Enquanto isso as cidades brasileiras, quer por inércia ou por desconhecimento das melhores práticas internacionais, continuam apostando na construção de viadutos para atacar problemas localizados de congestionamento. Também seguem asfaltando as ruas de suas periferias mais pobres e condenando suas muitas crianças a compartirem o pouco espaço disponível para o lazer com alguns poucos veículos motorizados que agora se deslocam em velocidades bem mais elevadas. Muito pouco se investe no planejamento e na construção de uma infraestrutura de transportes que possibilite o resgate da escala humana da cidade.

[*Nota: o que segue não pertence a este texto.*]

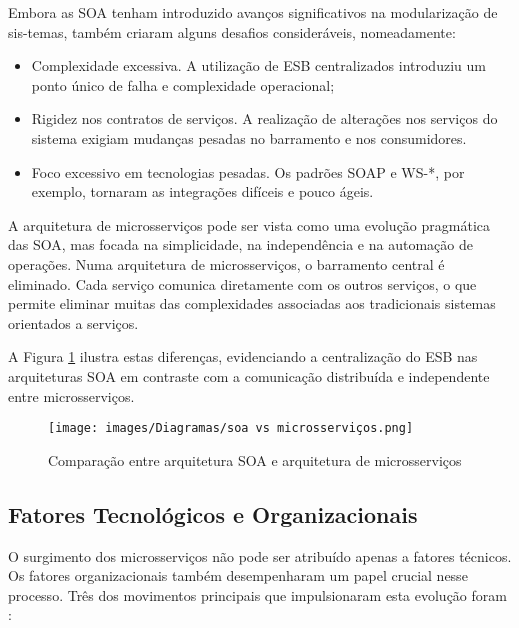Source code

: Embora as SOA tenham introduzido avanços significativos na modularização de sis-temas, também criaram alguns desafios consideráveis, nomeadamente:


\begin{itemize}
    \item Complexidade excessiva. A utilização de ESB centralizados introduziu um ponto único de falha e complexidade operacional;
    \item Rigidez nos contratos de serviços. A realização de alterações nos serviços do sistema exigiam mudanças pesadas no barramento e nos consumidores.
    \item Foco excessivo em tecnologias pesadas. Os padrões SOAP e WS-*, por exemplo, tornaram as integrações difíceis e pouco ágeis.
\end{itemize}

A arquitetura de microsserviços pode ser vista como uma evolução pragmática das SOA, mas focada na simplicidade, na independência e na automação de operações. Numa arquitetura de microsserviços, o barramento central é eliminado. Cada serviço comunica diretamente com os outros serviços, o que permite eliminar muitas das complexidades associadas aos tradicionais sistemas orientados a serviços.

A Figura \ref{fig:soa_microservicos} ilustra estas diferenças, evidenciando a centralização do ESB nas arquiteturas SOA em contraste com a comunicação distribuída e independente entre microsserviços.


\begin{figure}[h]
    \centering
    \texttt{[image: images/Diagramas/soa vs microsserviços.png]}
    \caption{Comparação entre arquitetura SOA e arquitetura de microsserviços}
    \label{fig:soa_microservicos}
\end{figure}

\subsection{Fatores Tecnológicos e Organizacionais}

O surgimento dos microsserviços não pode ser atribuído apenas a fatores técnicos. Os fatores organizacionais também desempenharam um papel crucial nesse processo. Três dos movimentos principais que impulsionaram esta evolução foram \cite{Newman2015}:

No período que antecedeu a reforma constitucional de 1988 avançamos na implantação de sistemas estruturantes de transporte coletivo nas regiões metropolitanas brasileiras. Foram idealizados e implantados sistemas sobre pneus de alta capacidade que serviram de modelo e foram transpostos com sucesso para realidades vigentes em outros países. Entre eles, cabe destacar os corredores de ônibus de São Paulo e Porto Alegre, que conseguiram acomodar fluxos veiculares elevados, e o sistema estruturado de Curitiba hoje reconhecido mundialmente como o pioneiro dos BRT (Bus Rapid Transit). O Governo Federal desempenhou, então, um papel preponderante na captação de recursos internacionais e na implantação dos modernos trens metropolitanos de Recife, Belo Horizonte e Porto Alegre. Ao falhar no intuito original de criar uma esfera metropolitana de poder e ao empoderar os empobrecidos municípios brasileiros, a nova constituição sepultou por décadas qualquer avanço significativo na racionalização da mobilidade metropolitana brasileira.

No mundo, ainda muito pouco se avançou nos estudos de carga urbana. Práticas adotadas em determinadas localidades nem sempre atenderão as necessidades de outras, ou seja, as soluções devem respeitar peculiaridades locais. Japão e Holanda, por exemplo, consideram a implantação de dutos subterrâneos para a distribuição de carga nas zonas centrais, resgatando a prática de alguns correios europeus no início do século passado. A utilização de dutos em cidades ainda está bastante limitada à distribuição de gás natural. Inovações em carga urbana incluem desde caixas seguras para depósito noturno de mercadorias até guindastes que estacionam próximo ao centro e elevam contêineres para abastecer lojas localizadas em ruas muito estreitas. Ainda, diversas cidades já adotaram medidas de gerenciamento de carga urbana que incluem sistemas de licenças de acesso, pedágios urbanos para carga, delimitação de zonas ambientais, definição de rotas de circulação para veículos pesados, utilização de combustíveis alternativos, parcerias entre empresas transportadoras, e criação de centros de distribuição para consolidação de carga.